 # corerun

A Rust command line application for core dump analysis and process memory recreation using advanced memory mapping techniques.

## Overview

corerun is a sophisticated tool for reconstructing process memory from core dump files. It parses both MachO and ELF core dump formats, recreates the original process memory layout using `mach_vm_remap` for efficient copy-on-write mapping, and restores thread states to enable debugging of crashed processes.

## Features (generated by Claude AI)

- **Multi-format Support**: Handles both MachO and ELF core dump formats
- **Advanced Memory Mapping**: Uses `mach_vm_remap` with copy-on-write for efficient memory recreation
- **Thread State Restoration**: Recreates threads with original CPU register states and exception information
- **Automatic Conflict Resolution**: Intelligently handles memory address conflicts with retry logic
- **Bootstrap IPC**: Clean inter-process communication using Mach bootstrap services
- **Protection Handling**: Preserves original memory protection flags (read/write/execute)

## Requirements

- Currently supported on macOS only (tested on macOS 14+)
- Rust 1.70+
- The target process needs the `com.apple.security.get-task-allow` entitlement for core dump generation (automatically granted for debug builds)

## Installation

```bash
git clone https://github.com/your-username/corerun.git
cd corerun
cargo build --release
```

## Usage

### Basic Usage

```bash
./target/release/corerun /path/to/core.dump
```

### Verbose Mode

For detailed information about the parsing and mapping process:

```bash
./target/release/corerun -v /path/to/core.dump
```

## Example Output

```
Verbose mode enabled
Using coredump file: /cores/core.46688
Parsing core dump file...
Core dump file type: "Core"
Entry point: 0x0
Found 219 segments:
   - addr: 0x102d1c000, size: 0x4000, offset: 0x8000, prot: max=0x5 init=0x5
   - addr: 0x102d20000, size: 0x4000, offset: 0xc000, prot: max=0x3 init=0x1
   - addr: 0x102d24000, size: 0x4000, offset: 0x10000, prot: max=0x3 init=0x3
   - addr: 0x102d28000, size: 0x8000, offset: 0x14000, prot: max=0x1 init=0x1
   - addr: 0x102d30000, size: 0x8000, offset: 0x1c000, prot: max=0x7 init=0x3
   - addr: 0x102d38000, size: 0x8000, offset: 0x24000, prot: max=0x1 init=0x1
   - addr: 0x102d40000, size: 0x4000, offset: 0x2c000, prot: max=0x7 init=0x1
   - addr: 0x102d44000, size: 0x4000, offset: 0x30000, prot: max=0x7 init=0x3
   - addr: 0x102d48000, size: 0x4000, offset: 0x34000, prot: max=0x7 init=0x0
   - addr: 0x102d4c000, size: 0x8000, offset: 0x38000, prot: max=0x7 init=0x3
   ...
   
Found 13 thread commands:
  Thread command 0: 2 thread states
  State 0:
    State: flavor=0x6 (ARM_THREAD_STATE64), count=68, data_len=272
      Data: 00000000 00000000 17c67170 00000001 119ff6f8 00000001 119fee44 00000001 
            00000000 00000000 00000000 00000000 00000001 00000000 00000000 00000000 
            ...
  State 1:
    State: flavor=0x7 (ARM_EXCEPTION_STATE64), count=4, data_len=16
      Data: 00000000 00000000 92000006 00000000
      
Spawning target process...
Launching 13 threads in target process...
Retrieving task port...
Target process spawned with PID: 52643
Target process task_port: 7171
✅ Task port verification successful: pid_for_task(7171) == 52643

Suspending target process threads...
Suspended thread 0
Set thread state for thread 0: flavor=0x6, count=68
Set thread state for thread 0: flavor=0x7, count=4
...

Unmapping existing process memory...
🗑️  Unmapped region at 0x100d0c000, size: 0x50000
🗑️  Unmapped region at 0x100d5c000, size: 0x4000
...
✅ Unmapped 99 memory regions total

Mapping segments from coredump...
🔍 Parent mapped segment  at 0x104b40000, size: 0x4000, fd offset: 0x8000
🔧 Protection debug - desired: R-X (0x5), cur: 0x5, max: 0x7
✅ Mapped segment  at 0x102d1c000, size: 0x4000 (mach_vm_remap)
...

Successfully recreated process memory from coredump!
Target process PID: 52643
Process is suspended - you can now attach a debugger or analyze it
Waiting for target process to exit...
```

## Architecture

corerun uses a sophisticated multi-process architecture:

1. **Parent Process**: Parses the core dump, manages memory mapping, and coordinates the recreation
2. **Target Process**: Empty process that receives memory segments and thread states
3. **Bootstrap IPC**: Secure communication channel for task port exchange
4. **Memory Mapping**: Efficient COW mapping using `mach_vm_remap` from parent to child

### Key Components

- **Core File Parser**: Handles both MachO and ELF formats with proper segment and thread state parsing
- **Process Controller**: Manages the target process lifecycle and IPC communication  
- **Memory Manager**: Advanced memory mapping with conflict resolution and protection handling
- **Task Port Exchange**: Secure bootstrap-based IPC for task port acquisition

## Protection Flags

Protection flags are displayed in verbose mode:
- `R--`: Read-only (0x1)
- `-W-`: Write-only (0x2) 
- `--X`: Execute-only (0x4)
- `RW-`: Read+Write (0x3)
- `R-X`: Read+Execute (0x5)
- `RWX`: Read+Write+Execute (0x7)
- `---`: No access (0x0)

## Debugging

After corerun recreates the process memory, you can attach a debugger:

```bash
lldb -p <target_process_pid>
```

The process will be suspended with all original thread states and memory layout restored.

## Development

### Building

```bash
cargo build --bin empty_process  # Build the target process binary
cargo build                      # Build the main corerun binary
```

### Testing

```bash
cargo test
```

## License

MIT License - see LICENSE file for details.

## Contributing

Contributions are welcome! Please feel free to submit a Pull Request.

=-=-=-=-=

THE PROBLEM → Scan the material above. Return every line containing the string "copy".

SOLUTION FOR THIS PROBLEM →
corerun is a sophisticated tool for reconstructing process memory from core dump files. It parses both MachO and ELF core dump formats, recreates the original process memory layout using `mach_vm_remap` for efficient copy-on-write mapping, and restores thread states to enable debugging of crashed processes.
- **Advanced Memory Mapping**: Uses `mach_vm_remap` with copy-on-write for efficient memory recreation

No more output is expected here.